Recent evidence suggests that the Mediterranean diet, which prioritizes whole foods such as fruit, vegetables, whole grains, healthy fats, and fish, with moderations on dairy, poultry, red meat, and processed foods, directly relates to reduced depression and anxiety. The Supporting the Modification of Lifestyle in Lowered Emotional States trial, the first reported study on the relationship between the Mediterranean diet and lifestyle, concluded significant improvement in major depressive episodes.Additional research in adolescents (10-19yo) suggests that dietary patterns should be adjusted to align more closely with the Mediterranean diet in comparison with Western practices as the reduction of sweetened beverages and processed foods may be more effective in reducing symptoms of depression.

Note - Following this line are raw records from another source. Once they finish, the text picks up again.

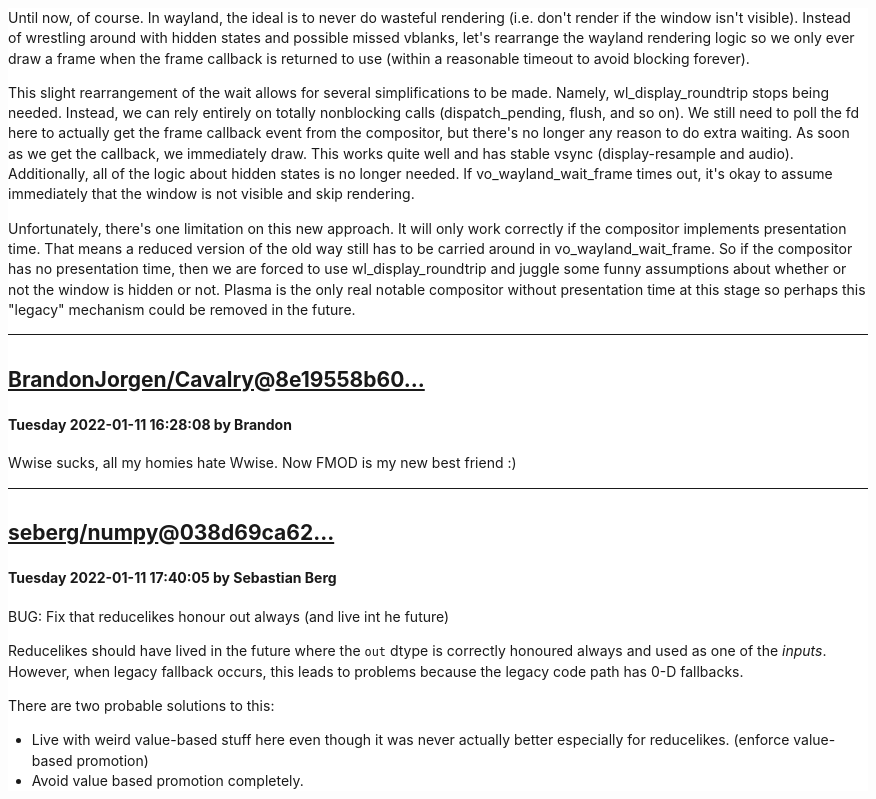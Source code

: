 Until now, of course. In wayland, the ideal is to never do wasteful
rendering (i.e. don't render if the window isn't visible). Instead of
wrestling around with hidden states and possible missed vblanks, let's
rearrange the wayland rendering logic so we only ever draw a frame when
the frame callback is returned to use (within a reasonable timeout to
avoid blocking forever).

This slight rearrangement of the wait allows for several simplifications
to be made. Namely, wl_display_roundtrip stops being needed. Instead, we
can rely entirely on totally nonblocking calls (dispatch_pending, flush,
and so on). We still need to poll the fd here to actually get the frame
callback event from the compositor, but there's no longer any reason to
do extra waiting. As soon as we get the callback, we immediately draw.
This works quite well and has stable vsync (display-resample and audio).
Additionally, all of the logic about hidden states is no longer needed.
If vo_wayland_wait_frame times out, it's okay to assume immediately that
the window is not visible and skip rendering.

Unfortunately, there's one limitation on this new approach. It will only
work correctly if the compositor implements presentation time. That
means a reduced version of the old way still has to be carried around in
vo_wayland_wait_frame. So if the compositor has no presentation time,
then we are forced to use wl_display_roundtrip and juggle some funny
assumptions about whether or not the window is hidden or not. Plasma is
the only real notable compositor without presentation time at this stage
so perhaps this "legacy" mechanism could be removed in the future.

---
## [BrandonJorgen/Cavalry](https://github.com/BrandonJorgen/Cavalry)@[8e19558b60...](https://github.com/BrandonJorgen/Cavalry/commit/8e19558b6069b2168b8085b092b2b022e027e673)
#### Tuesday 2022-01-11 16:28:08 by Brandon

Wwise sucks, all my homies hate Wwise. Now FMOD is my new best friend :)

---
## [seberg/numpy](https://github.com/seberg/numpy)@[038d69ca62...](https://github.com/seberg/numpy/commit/038d69ca627a4b4d3c48850cc515d2c4c8d5ba97)
#### Tuesday 2022-01-11 17:40:05 by Sebastian Berg

BUG: Fix that reducelikes honour out always (and live int he future)

Reducelikes should have lived in the future where the `out` dtype
is correctly honoured always and used as one of the *inputs*.
However, when legacy fallback occurs, this leads to problems because
the legacy code path has 0-D fallbacks.

There are two probable solutions to this:
* Live with weird value-based stuff here even though it was never
  actually better especially for reducelikes.
  (enforce value-based promotion)
* Avoid value based promotion completely.
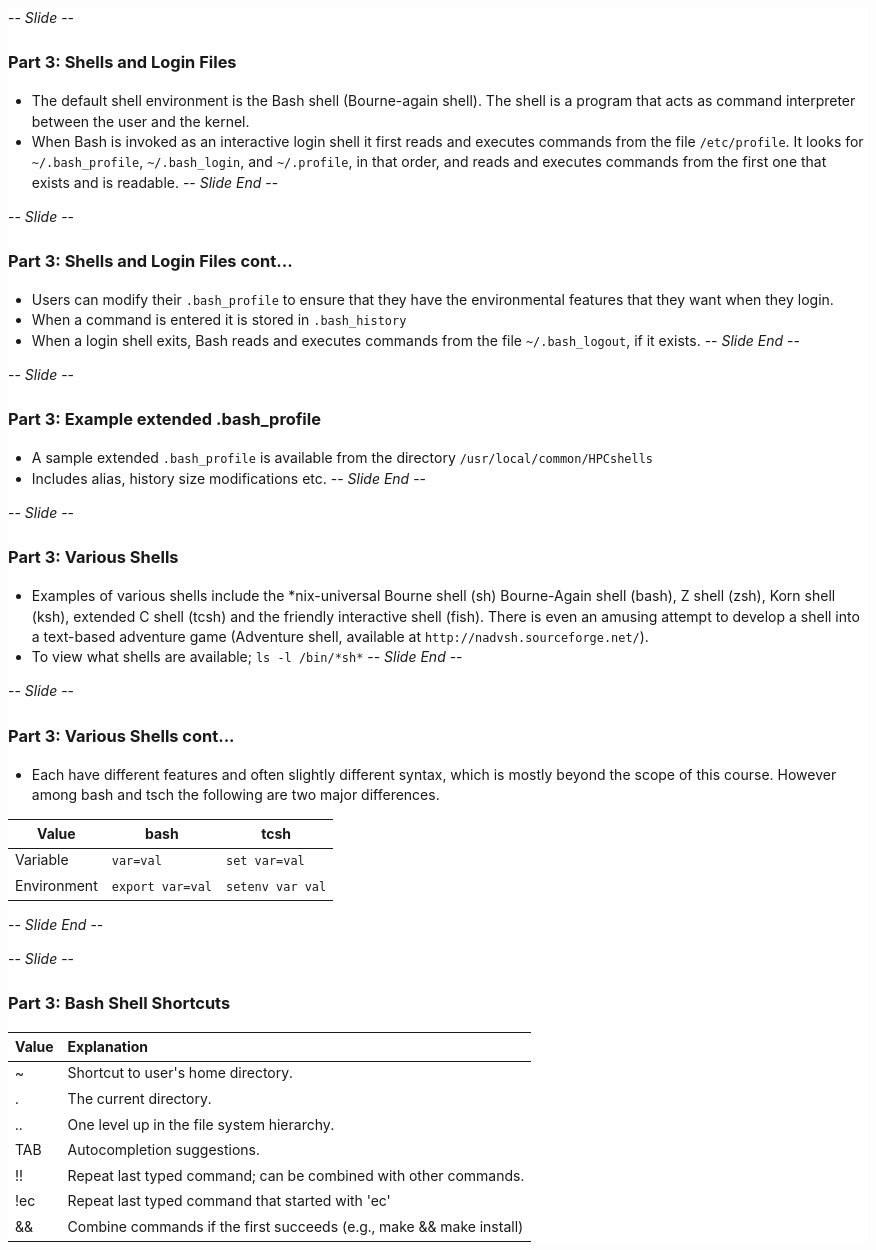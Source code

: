 -- *Slide* --
### Part 3: Shells and Login Files
* The default shell environment is the Bash shell (Bourne-again shell). The shell is a program that acts as command interpreter between the user and the kernel.
* When Bash is invoked as an interactive login shell it first reads and executes commands from the file `/etc/profile`. It looks for `~/.bash_profile`, `~/.bash_login`, and `~/.profile`, in that order, and reads and executes commands from the first one that exists and is readable.
-- *Slide End* --

-- *Slide* --
### Part 3: Shells and Login Files cont...
* Users can modify their `.bash_profile` to ensure that they have the environmental features that they want when they login.
* When a command is entered it is stored in `.bash_history`
* When a login shell exits, Bash reads and executes commands from the file `~/.bash_logout`, if it exists. 
-- *Slide End* --

-- *Slide* --
### Part 3: Example extended .bash_profile
* A sample extended `.bash_profile` is available from the directory `/usr/local/common/HPCshells`
* Includes alias, history size modifications etc.
-- *Slide End* --

-- *Slide* --
### Part 3: Various Shells
* Examples of various shells include the *nix-universal Bourne shell (sh) Bourne-Again shell (bash), Z shell (zsh), Korn shell (ksh), extended C shell (tcsh) and the friendly interactive shell (fish). There is even an amusing attempt to develop a shell into a text-based adventure game (Adventure shell, available at `http://nadvsh.sourceforge.net/`).
* To view what shells are available; `ls -l /bin/*sh*`
-- *Slide End* --

-- *Slide* --
### Part 3: Various Shells cont...
* Each have different features and often slightly different syntax, which is mostly beyond the scope of this course. However among bash and tsch the following are two major differences.

| Value       |    bash          |    tcsh             |
|-------------|------------------|--------------------|
|Variable     |  `var=val`       |  `set var=val`        |
|Environment  |  `export var=val`  |  `setenv var val`     | 
-- *Slide End* --

-- *Slide* --
### Part 3: Bash Shell Shortcuts
| Value       | Explanation                                                                     |
|-------------|:--------------------------------------------------------------------------------|
| ~           | Shortcut to user's home directory.                                              | 
| .           | The current directory.                                                          | 
| ..          | One level up in the file system hierarchy.                                      | 
| TAB         | Autocompletion suggestions.                                                     | 
| !!          | Repeat last typed command; can be combined with other commands.                 | 
| !ec	      | Repeat last typed command that started with 'ec'                                |
| &&          | Combine commands if the first succeeds (e.g., make && make install)                     |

Studies have shown that "prebiotic, probiotic, or synbiotic treatment" based in the Mediterranean diet can reduce depressive symptoms. These treatments can increase the diversity of bacteria in the gut and enhance their survival.

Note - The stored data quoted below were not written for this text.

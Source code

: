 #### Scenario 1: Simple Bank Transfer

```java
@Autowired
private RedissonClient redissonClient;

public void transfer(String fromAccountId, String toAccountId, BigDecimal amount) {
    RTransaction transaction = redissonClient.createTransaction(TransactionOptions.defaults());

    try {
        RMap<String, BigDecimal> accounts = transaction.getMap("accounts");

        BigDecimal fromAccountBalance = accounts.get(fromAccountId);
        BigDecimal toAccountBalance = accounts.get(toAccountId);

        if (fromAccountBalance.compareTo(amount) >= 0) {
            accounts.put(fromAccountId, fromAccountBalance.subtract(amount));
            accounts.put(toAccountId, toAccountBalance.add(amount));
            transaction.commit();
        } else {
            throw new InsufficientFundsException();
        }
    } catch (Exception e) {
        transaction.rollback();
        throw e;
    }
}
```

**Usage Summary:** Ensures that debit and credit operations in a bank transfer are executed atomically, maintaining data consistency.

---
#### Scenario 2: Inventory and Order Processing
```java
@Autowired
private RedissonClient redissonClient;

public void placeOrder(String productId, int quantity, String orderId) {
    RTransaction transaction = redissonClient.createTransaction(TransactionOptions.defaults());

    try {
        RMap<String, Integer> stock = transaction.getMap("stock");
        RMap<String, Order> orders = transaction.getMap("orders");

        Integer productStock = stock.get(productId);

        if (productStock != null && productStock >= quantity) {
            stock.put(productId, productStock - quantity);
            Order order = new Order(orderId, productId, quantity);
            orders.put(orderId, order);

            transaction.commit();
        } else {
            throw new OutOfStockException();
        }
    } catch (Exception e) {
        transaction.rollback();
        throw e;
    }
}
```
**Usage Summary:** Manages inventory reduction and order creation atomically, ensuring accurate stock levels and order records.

A Mediterranean-style diet, along with increased intake of fruits and vegetables, omega-3 fatty acids, balanced dietary patterns, comprehensive micronutrient supplementation, and nutrients such as zinc, magnesium, and selenium, as well as probiotics and various phytochemicals has been associated with improvements in anxiety disorders. Dietary factors associated with the Western diet including foods with high saturated fats and sugar as well as the consumption of high amounts of ultra-processed foods have been associated with increased anxiety. Data pulled from a pre-clinical trial surrounding the impacts of diet on social isolation within socially housed crab eating monkeys (Macaca fascicularis) suggests a direct positive relationship between the Mediterranean diet and affiliation. The trial also concluded a significant decrease in sociableness among the monkeys that were fed with the Western style diet. In humans, social isolation has been linked to increased inflammation and is considered a risk factor for psychiatric conditions. Given the biological and behavioral similarities between humans and primates, the greater levels of isolation observed in monkeys fed a Western diet compared to those fed a Mediterranean diet further supports an association between Western dietary patterns and psychiatric disorders such as anxiety.

A Mediterranean diet has been shown to be beneficial in bipolar disorder and in schizophrenia.